The glucose values that trigger concern follow a clear hierarchy. Random readings above 180 mg/dL (10 mmol/L), pre-meal values above 140 mg/dL (7.8 mmol/L), or post-meal values above 180 mg/dL warrant closer monitoring. If random glucose exceeds 250 mg/dL (13.9 mmol/L), pre-meal values reach 150 mg/dL (8.3 mmol/L), or two-hour post-meal values top 200 mg/dL (11.1 mmol/L), medication to lower blood sugar is typically started.

Treatment and What to Expect

The cornerstone of treatment depends on how high your blood sugar goes and how long you’ll be on steroids. For mild elevations, dietary changes and closer monitoring may be enough. Cutting back on refined carbohydrates and spacing meals more evenly throughout the day can blunt some of the glucose spikes.

When blood sugar rises above the treatment thresholds, insulin is the most common and effective option. It can be adjusted quickly and precisely to match the timing of your steroid dose. The advantage of insulin in this situation is flexibility: as your steroid dose changes, your insulin dose changes right along with it. Some people are managed with oral medications instead, and the American Diabetes Association’s most recent guidelines (2026) now recommend considering metformin to prevent hyperglycemia in high-risk individuals starting high-dose steroids.

An HbA1c test is typically performed at the time of diagnosis to help distinguish between truly new diabetes and a case where blood sugar was already creeping up before steroids entered the picture. This distinction matters because it shapes what happens after the steroid is discontinued.

Does It Go Away?

For most people, blood sugar returns to normal once the steroid is tapered and stopped. If your HbA1c was normal before treatment, there’s a strong presumption that the hyperglycemia is self-limiting. Once steroids are discontinued and glucose levels normalize, blood sugar monitoring can usually be stopped.

However, if blood sugar remains elevated after the steroid course ends, further testing is needed. A fasting glucose test, oral glucose tolerance test, or follow-up HbA1c can determine whether you’ve returned to normal, have persistent prediabetes, or have developed type 2 diabetes that simply hadn’t been detected before.

There’s also a subtler long-term question. Developing steroid-induced diabetes may signal an underlying vulnerability to type 2 diabetes. Your pancreas was apparently unable to fully compensate for the added insulin resistance, which suggests your insulin-producing capacity may already be somewhat limited. This doesn’t mean type 2 diabetes is inevitable, but it’s useful information to have going forward.

Potential Complications

The short-term risks of steroid-induced diabetes are the same as for any episode of significantly elevated blood sugar: dehydration, increased infection risk, and impaired wound healing. Diabetic ketoacidosis (DKA), a dangerous condition where the body starts breaking down fat at an uncontrolled rate and the blood becomes acidic, is rare in steroid-induced diabetes but not impossible. Notably, acute high-dose steroid use carries a greater risk of sudden glucose spikes and acute events like DKA than long-term low-dose use does.

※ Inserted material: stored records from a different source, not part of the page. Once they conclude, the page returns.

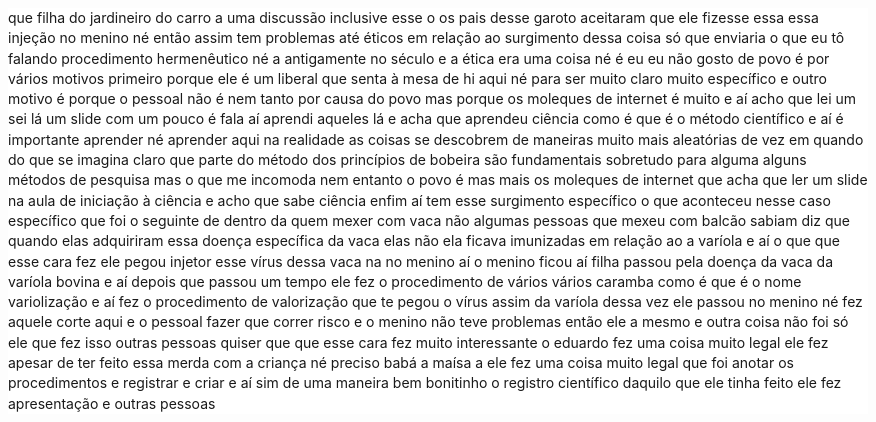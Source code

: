 que filha do jardineiro do carro a uma
discussão inclusive esse o os pais desse
garoto aceitaram que ele fizesse essa
essa injeção no menino né então assim
tem problemas até éticos em relação ao
surgimento dessa coisa só que enviaria o
que eu tô falando procedimento
hermenêutico né a antigamente no século
e a ética era uma coisa né é eu eu não
gosto de povo é por vários motivos
primeiro porque ele é um liberal que
senta à mesa de hi aqui né para ser
muito claro muito específico e outro
motivo é porque o pessoal não é nem
tanto por causa do povo mas porque os
moleques de internet é muito e
aí acho que lei um sei lá um slide com
um pouco é fala aí aprendi aqueles lá e
acha que aprendeu ciência como é que é o
método científico e aí é importante
aprender né aprender aqui na realidade
as coisas se descobrem de maneiras muito
mais aleatórias de vez em quando do que
se imagina claro que parte do método dos
princípios de bobeira são fundamentais
sobretudo para alguma alguns métodos de
pesquisa mas o que me incomoda nem
entanto o povo é mas mais os moleques
 de internet que acha que ler
um slide na aula de iniciação à ciência
e acho que sabe ciência enfim aí tem
esse surgimento específico o que
aconteceu nesse caso específico que foi
o seguinte
de dentro da quem mexer com vaca não
algumas pessoas que mexeu com balcão
sabiam diz que quando elas adquiriram
essa doença específica da vaca elas não
ela ficava imunizadas em relação ao a
varíola e aí o que que esse cara fez ele
pegou injetor esse vírus dessa vaca na
no menino aí o menino ficou aí filha
passou pela doença da vaca da varíola
bovina e aí depois que passou um tempo
ele fez o procedimento de vários vários
caramba como é que é o nome variolização
e aí fez o procedimento de valorização
que te pegou o vírus assim da varíola
dessa vez ele passou no menino né fez
aquele corte aqui e o pessoal fazer que
correr risco e o menino não teve
problemas então ele a mesmo e outra
coisa não foi só ele que fez isso outras
pessoas quiser que que esse cara fez
muito interessante o eduardo fez uma
coisa muito legal ele fez apesar de ter
feito essa merda com a criança né
preciso babá
a maísa a ele fez uma coisa muito legal
que foi anotar os procedimentos e
registrar e criar e aí sim de uma
maneira bem bonitinho o registro
científico daquilo que ele tinha feito
ele fez apresentação e outras pessoas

Long-term complications like eye or kidney damage from diabetes are unlikely if the hyperglycemia is caught early and resolves with steroid cessation. In case reports of steroid-induced diabetes, the absence of retinopathy (eye damage) has been used as evidence that the patient hadn’t experienced prolonged periods of high blood sugar. The key variable is time: weeks of elevated glucose rarely cause lasting damage, but months or years of undetected hyperglycemia can.